Unternehmenswert in Gefahr? - Der neue § 26 Abs. 3 WEG hat Auswirkungen auf die Bewertung von Immobilienverwaltungen.

Den Wert eines Unternehmens zu bestimmen, bedeutet, eine Preistaxie­rung vorzunehmen. Unter Einbeziehung aller Erfolgspotenziale und der daraus resultierenden Einflussfaktoren ermit­telt man einen potenziellen Preis für ein Unternehmen, der es somit am besten in Zahlen darstellt.


Verfahren zur Ermittlung von Unternehmenswerten
In der Praxis gibt es dafür verschiedene Verfahren. Einen rechtlich abgesicherten Wert erhält man aber nur durch Anwen­dung des Standards IDW S1 des Insti­tuts der Wirtschaftsprüfer. Demnach resultiert der Wert eines Unternehmens ausschließlich aus seiner Ertragskraft, finanzielle Überschüsse zu erzielen. Geeignet dafür ist nach IDW S1 das Ertragswert- oder Discounted-Cash-flow-Verfahren, ein zukunftsorientier­tes Bewertungsverfahren. Es gilt der Grundsatz: Bewerten heißt vergleichen. Die prognostizierten Erträge bzw. Zah­lungsflüsse in einer Planungsrechnung werden mit einer in Bezug auf das Risiko ähnlichen Alternativanlage – beispielsweise Aktien – verglichen und auf den Barwert abgezinst. Addiert man diese Werte, erhält man den Unternehmenswert.
Das in der Praxis gängigste Bewertungsverfahren ist jedoch das Umsatzverfahren: Ausgehend vom Umsatz wird unter Anwendung eines individuellen Multiplikators ein Wert ermittelt, der als Verhandlungsbasis dient. Bemessungsgrundlage ist der in Zukunft nachhaltig zu erzielende Jahresumsatz, der also mit bereits erteilten Aufträgen erreicht werden kann.

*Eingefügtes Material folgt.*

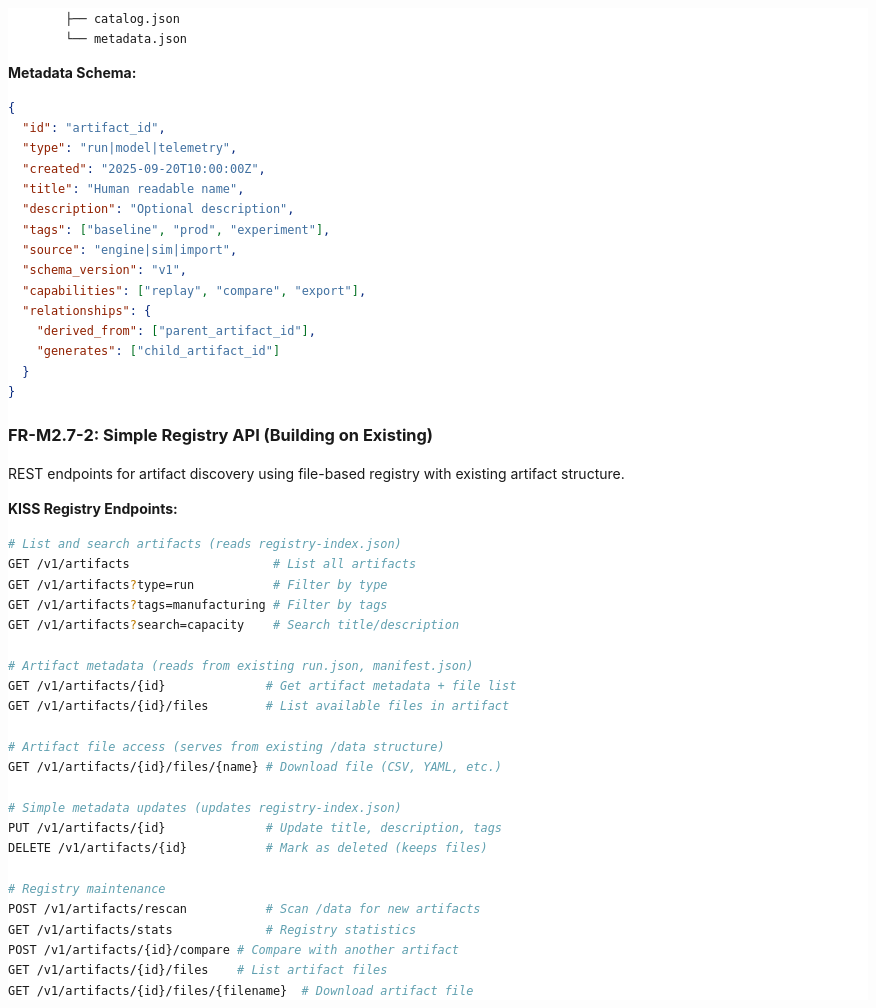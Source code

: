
 ```
        ├── catalog.json
        └── metadata.json
```

**Metadata Schema:**
```json
{
  "id": "artifact_id",
  "type": "run|model|telemetry", 
  "created": "2025-09-20T10:00:00Z",
  "title": "Human readable name",
  "description": "Optional description",
  "tags": ["baseline", "prod", "experiment"],
  "source": "engine|sim|import",
  "schema_version": "v1",
  "capabilities": ["replay", "compare", "export"],
  "relationships": {
    "derived_from": ["parent_artifact_id"],
    "generates": ["child_artifact_id"]
  }
}
```
### **FR-M2.7-2: Simple Registry API (Building on Existing)**
REST endpoints for artifact discovery using file-based registry with existing artifact structure.

**KISS Registry Endpoints:**
```bash
# List and search artifacts (reads registry-index.json)
GET /v1/artifacts                    # List all artifacts
GET /v1/artifacts?type=run           # Filter by type  
GET /v1/artifacts?tags=manufacturing # Filter by tags
GET /v1/artifacts?search=capacity    # Search title/description

# Artifact metadata (reads from existing run.json, manifest.json)  
GET /v1/artifacts/{id}              # Get artifact metadata + file list
GET /v1/artifacts/{id}/files        # List available files in artifact

# Artifact file access (serves from existing /data structure)
GET /v1/artifacts/{id}/files/{name} # Download file (CSV, YAML, etc.)

# Simple metadata updates (updates registry-index.json)
PUT /v1/artifacts/{id}              # Update title, description, tags
DELETE /v1/artifacts/{id}           # Mark as deleted (keeps files)

# Registry maintenance
POST /v1/artifacts/rescan           # Scan /data for new artifacts
GET /v1/artifacts/stats             # Registry statistics
POST /v1/artifacts/{id}/compare # Compare with another artifact
GET /v1/artifacts/{id}/files    # List artifact files
GET /v1/artifacts/{id}/files/{filename}  # Download artifact file
```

Das ändert das Sonderkündigungsrecht
Seit Inkrafttreten des Wohnungsei-gentumsmodernisierungsgesetzes am 1. Dezember 2020 muss bei Anwendung der Verfahren zur Unternehmensbewertung ein entscheidender Aspekt berücksichtigt werden: Das neue Sonderkündigungsrecht, das sich aus § 26 Abs. 3 Wohnungseigentumsgesetz (WEG) ergibt: WEG-Verwalter können demnach nunmehr jederzeit ohne Vorliegen eines wichtigen Grundes abberufen werden. Im Falle der Abberufung laufen der Verwaltervertrag und damit die Vergütungsansprüche bis zu sechs Monate weiter. Liegt jedoch ein wichtiger Grund vor, kann der Verwaltervertrag außerordentlich fristlos gekündigt werden. Er endet dann mit Zugang der Kündigung beim Verwalter und nicht erst nach Ablauf von sechs Monaten.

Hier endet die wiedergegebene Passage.